Liste des sites des Plaines de l'Eure

Ivry-la-Bataille
(canton of Saint-André-de-l'Eure, Eure)

Castle

    Ivry castle was built on a spur with access barred by a ditch whose site commands the crossing of the Eure. It has the appearance of classic arrangements with a high enclosure wall and a bailey whose chronology has not been fully established.
But the large rectangular tower which was partly buried by works beyond the summit of the spur, are probably signs of the vestiges of the older Norman stone keep.

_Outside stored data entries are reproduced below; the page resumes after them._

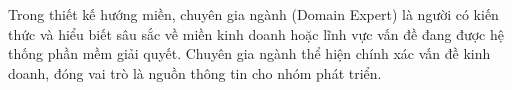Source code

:
Trong thiết kế hướng miền, chuyên gia ngành (Domain Expert) là người có kiến thức và hiểu biết sâu sắc về miền kinh doanh hoặc lĩnh vực vấn đề đang được hệ thống phần mềm giải quyết. Chuyên gia ngành thể hiện chính xác vấn đề kinh doanh, đóng vai trò là nguồn thông tin cho nhóm phát triển.

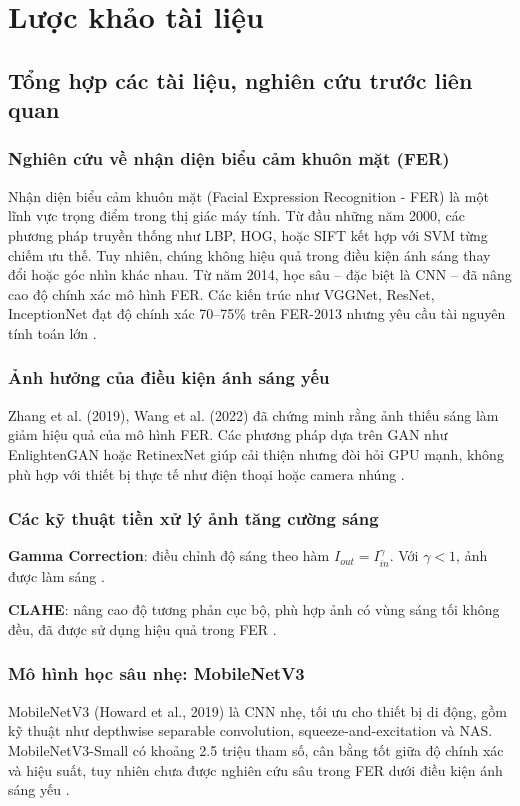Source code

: \section{Lược khảo tài liệu} %
\subsection{Tổng hợp các tài liệu, nghiên cứu trước liên quan}

\subsubsection{Nghiên cứu về nhận diện biểu cảm khuôn mặt (FER)}
Nhận diện biểu cảm khuôn mặt (Facial Expression Recognition - FER) là một lĩnh vực trọng điểm trong thị giác máy tính. Từ đầu những năm 2000, các phương pháp truyền thống như LBP, HOG, hoặc SIFT kết hợp với SVM từng chiếm ưu thế. Tuy nhiên, chúng không hiệu quả trong điều kiện ánh sáng thay đổi hoặc góc nhìn khác nhau. Từ năm 2014, học sâu – đặc biệt là CNN – đã nâng cao độ chính xác mô hình FER. Các kiến trúc như VGGNet, ResNet, InceptionNet đạt độ chính xác 70--75\% trên FER-2013 nhưng yêu cầu tài nguyên tính toán lớn \cite{goodfellow2013challenges}.

\subsubsection{Ảnh hưởng của điều kiện ánh sáng yếu}
Zhang et al. (2019), Wang et al. (2022) đã chứng minh rằng ảnh thiếu sáng làm giảm hiệu quả của mô hình FER. Các phương pháp dựa trên GAN như EnlightenGAN hoặc RetinexNet giúp cải thiện nhưng đòi hỏi GPU mạnh, không phù hợp với thiết bị thực tế như điện thoại hoặc camera nhúng \cite{zhang2019ganfer, wang2022lowlight}.

\subsubsection{Các kỹ thuật tiền xử lý ảnh tăng cường sáng}
\textbf{Gamma Correction}: điều chỉnh độ sáng theo hàm \(I_{out} = I_{in}^\gamma\). Với \(\gamma < 1\), ảnh được làm sáng \cite{ying2017gamma}.\par
\textbf{CLAHE}: nâng cao độ tương phản cục bộ, phù hợp ảnh có vùng sáng tối không đều, đã được sử dụng hiệu quả trong FER \cite{pizer1987clahe}.

\subsubsection{Mô hình học sâu nhẹ: MobileNetV3}
MobileNetV3 (Howard et al., 2019) là CNN nhẹ, tối ưu cho thiết bị di động, gồm kỹ thuật như depthwise separable convolution, squeeze-and-excitation và NAS. MobileNetV3-Small có khoảng 2.5 triệu tham số, cân bằng tốt giữa độ chính xác và hiệu suất, tuy nhiên chưa được nghiên cứu sâu trong FER dưới điều kiện ánh sáng yếu \cite{howard2019mobilenetv3, sandler2018mobilenetv2, hu2018squeeze}.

It was built under the authority of Duke Richard I, by his half-brother Raoul d'Ivry.
This is a construction of exceptional size, 28 m x 11 m, at a time - around the year one thousand when wood and earth dominated military architecture.
The remains of the walls with flat buttresses, and fishbone bonding, enable the reconstruction of a ground plan presenting a ground floor and noble floor.
The layout of the great Carolingian palatial residences can be seen - with a large reception hall, private apartments and a chapel with projecting apse - whose plan is resumed and adapted in the reinforcement of military functions in the Anjou and Anglo-Norman quadrangular keeps. The Tower of London or Falaise castle are 11th century examples.
There are textual references to towers contemporary to those of Ivry, also built under the authority of the Duke, in Rouen or Bayeux, whose remains do not survive.

Bibliography

- Pitte, Dominique. "Le château d'Ivry (Eure)". La Normandie vers l'an mil, Rouen : Société de l'histoire normande, 2000. - p. 77-83.
- Mesqui, Jean. “ Ivry-la-Bataille ”. Châteaux et fortifications en France. - Paris : Flammarion, 1997.